Education and Experience
- Bachelor's degree in a life science, training and development or related field or equivalent experience.
- Master’s degree preferred.
- 5+ years of relevant experience.
- 2+ years of technical training experience, including developing curriculum and writing course content.
- 2+ years of experience advising and influencing internal stakeholders (leadership, technical trainers, etc.).
- Prior pharmaceutical or CDMO industry experience required.
- Knowledge of cGMP and quality management systems.
- Knowledge of MS Word, PowerPoint, Excel, Outlook.
- Knowledge of instructional design, blended learning and contemporary learning methodologies.
- Awareness of and ability to learn emerging learning technologies (LMS technologies, Adobe Flash, Captivate, etc.).
- Excellent written and verbal communication and interpersonal skills.
- Excellent attention to detail, good problem solving and analytical skills.

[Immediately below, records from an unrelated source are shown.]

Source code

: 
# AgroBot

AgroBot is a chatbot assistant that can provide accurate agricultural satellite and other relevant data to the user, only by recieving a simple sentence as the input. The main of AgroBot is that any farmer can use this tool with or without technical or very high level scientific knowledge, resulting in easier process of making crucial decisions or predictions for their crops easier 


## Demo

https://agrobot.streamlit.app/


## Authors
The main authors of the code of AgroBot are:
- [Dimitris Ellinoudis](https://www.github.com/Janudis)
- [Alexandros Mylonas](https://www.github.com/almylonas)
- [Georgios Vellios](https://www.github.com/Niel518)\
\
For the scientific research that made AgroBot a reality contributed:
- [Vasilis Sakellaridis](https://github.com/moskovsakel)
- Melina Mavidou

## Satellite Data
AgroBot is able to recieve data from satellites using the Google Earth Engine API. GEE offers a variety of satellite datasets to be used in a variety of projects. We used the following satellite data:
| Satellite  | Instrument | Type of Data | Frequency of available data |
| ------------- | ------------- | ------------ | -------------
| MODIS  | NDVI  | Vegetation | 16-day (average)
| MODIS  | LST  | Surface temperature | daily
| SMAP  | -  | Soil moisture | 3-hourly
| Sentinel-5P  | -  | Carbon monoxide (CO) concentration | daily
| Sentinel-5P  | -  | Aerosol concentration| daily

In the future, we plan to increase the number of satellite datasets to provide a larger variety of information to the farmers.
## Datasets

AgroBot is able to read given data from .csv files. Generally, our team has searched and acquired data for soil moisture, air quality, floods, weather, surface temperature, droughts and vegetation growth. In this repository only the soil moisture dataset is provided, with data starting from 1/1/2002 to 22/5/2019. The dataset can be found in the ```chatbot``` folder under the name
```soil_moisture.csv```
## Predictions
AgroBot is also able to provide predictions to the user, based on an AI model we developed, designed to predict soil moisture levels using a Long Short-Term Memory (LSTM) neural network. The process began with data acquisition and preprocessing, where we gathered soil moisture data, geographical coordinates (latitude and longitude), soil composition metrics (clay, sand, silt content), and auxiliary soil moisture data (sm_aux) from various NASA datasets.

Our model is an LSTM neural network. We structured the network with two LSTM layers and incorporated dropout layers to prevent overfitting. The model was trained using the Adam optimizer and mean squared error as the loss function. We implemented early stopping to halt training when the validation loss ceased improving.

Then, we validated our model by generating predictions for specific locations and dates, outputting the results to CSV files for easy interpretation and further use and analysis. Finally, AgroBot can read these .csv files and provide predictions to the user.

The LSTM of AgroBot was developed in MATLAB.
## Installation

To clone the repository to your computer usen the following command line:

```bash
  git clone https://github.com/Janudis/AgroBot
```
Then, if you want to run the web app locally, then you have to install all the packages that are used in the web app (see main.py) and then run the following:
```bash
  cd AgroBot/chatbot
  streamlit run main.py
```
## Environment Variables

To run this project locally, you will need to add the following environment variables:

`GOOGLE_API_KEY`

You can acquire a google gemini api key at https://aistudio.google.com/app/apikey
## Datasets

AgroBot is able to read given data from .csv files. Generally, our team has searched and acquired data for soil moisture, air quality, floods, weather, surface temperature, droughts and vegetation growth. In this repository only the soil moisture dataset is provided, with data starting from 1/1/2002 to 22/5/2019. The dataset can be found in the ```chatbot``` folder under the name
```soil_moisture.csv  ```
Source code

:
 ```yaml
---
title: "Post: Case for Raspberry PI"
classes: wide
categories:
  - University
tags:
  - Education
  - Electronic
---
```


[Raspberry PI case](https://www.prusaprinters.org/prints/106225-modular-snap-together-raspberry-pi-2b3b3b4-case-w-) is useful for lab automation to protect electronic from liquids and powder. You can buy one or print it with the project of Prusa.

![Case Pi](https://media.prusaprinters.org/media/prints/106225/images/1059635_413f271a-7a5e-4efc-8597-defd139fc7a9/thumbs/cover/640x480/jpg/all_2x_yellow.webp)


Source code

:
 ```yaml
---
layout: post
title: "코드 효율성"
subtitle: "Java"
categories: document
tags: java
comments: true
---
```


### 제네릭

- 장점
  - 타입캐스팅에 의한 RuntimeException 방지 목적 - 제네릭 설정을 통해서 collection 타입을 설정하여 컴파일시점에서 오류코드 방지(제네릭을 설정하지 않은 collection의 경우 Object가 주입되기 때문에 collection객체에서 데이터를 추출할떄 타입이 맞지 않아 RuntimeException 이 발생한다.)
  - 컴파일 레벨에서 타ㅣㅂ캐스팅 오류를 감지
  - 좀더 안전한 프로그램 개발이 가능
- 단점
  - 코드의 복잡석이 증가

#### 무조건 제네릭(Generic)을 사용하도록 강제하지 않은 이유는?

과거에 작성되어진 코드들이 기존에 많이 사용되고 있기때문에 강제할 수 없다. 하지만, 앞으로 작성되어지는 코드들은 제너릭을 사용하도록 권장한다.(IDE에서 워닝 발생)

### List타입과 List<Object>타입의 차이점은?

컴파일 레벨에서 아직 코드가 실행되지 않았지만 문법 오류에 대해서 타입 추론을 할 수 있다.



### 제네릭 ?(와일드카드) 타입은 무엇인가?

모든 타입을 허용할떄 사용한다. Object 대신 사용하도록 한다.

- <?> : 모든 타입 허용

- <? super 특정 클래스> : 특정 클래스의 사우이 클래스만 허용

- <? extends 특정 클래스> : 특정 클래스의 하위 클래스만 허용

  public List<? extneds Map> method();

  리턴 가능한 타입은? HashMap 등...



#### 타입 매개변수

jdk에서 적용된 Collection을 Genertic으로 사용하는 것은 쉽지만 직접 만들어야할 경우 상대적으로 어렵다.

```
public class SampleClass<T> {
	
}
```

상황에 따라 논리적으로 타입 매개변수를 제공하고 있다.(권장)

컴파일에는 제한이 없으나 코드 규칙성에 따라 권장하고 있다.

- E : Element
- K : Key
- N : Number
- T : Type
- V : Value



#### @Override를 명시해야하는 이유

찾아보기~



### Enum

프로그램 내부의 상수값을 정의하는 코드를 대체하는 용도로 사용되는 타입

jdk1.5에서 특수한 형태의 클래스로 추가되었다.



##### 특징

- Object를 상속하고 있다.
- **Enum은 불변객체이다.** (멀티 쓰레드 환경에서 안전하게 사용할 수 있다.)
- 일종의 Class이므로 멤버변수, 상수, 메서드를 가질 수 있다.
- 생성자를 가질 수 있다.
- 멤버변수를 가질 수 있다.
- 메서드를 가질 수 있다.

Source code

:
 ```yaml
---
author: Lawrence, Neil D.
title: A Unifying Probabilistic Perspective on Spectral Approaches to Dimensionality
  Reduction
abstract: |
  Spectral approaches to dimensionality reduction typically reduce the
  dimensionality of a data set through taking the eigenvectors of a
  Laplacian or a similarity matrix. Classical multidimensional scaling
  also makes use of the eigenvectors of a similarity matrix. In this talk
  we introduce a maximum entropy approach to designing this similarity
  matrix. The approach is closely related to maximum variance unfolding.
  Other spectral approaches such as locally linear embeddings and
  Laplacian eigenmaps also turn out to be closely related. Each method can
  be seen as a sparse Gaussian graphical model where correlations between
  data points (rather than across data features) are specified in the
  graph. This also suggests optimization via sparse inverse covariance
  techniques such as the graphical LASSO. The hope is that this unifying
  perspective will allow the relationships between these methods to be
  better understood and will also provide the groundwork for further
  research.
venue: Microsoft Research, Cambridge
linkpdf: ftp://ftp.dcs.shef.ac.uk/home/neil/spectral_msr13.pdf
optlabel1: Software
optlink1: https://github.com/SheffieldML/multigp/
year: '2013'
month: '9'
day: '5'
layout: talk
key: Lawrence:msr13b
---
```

- Excellent training, facilitation and project management skills.
- Customer orientation, teamwork skills and the ability to actively commit to, support and participate in continuous improvement activities.
- Ability to understand verbal and written safety and quality instructions; read and comprehend written work instructions including words and drawings.
- Ability to manage multiple priorities.
- Ability to manage, adapt to and influence change in a dynamic, high pressure environment.
- Ability to coach and influence internal key stakeholders.
- Candidates need to be competent with IT systems, and Microsoft Office including Outlook, PowerPoint, Word and Excel.
- Please note this job description is not designed to cover or contain a comprehensive listing of activities, duties or responsibilities that are required of the employee for this job.
- Duties, responsibilities and activities may change at any time with or without notice.
Diversity and Inclusion
Sterling values diversity and we are committed to creating an inclusive environment for all employees. All employment decisions are based on business needs, job requirements and individual qualifications, without regard to race, color, religion, sex, pregnancy, age, national origin, physical or mental disability, past or present military service, marital status, gender identification or expression, medical condition (including genetic characteristics) or any other protected characteristic as established by law.
Why consider Sterling?
Sterling Pharma Solutions is a global contract development and manufacturing organisation (CDMO) with more than 50 years’ experience in developing and manufacturing Active Pharmaceutical Ingredients (APIs). This is complimented by Antibody Drug Conjugate (ADC) research and development bioconjugation services.
We are a fast growing, dynamic business with facilities in the UK and the US, where we employ more than 800 talented and passionate people who support our customers in bringing new medicines to market, improving and saving the lives of patients.
Our culture and our way of working is what really sets us apart as a business; we aim to deliver an exceptional experience to our customers and our employees. You can expect to be part of a supportive team, all working towards a shared goal: to deliver first-class science and service to our customers every day.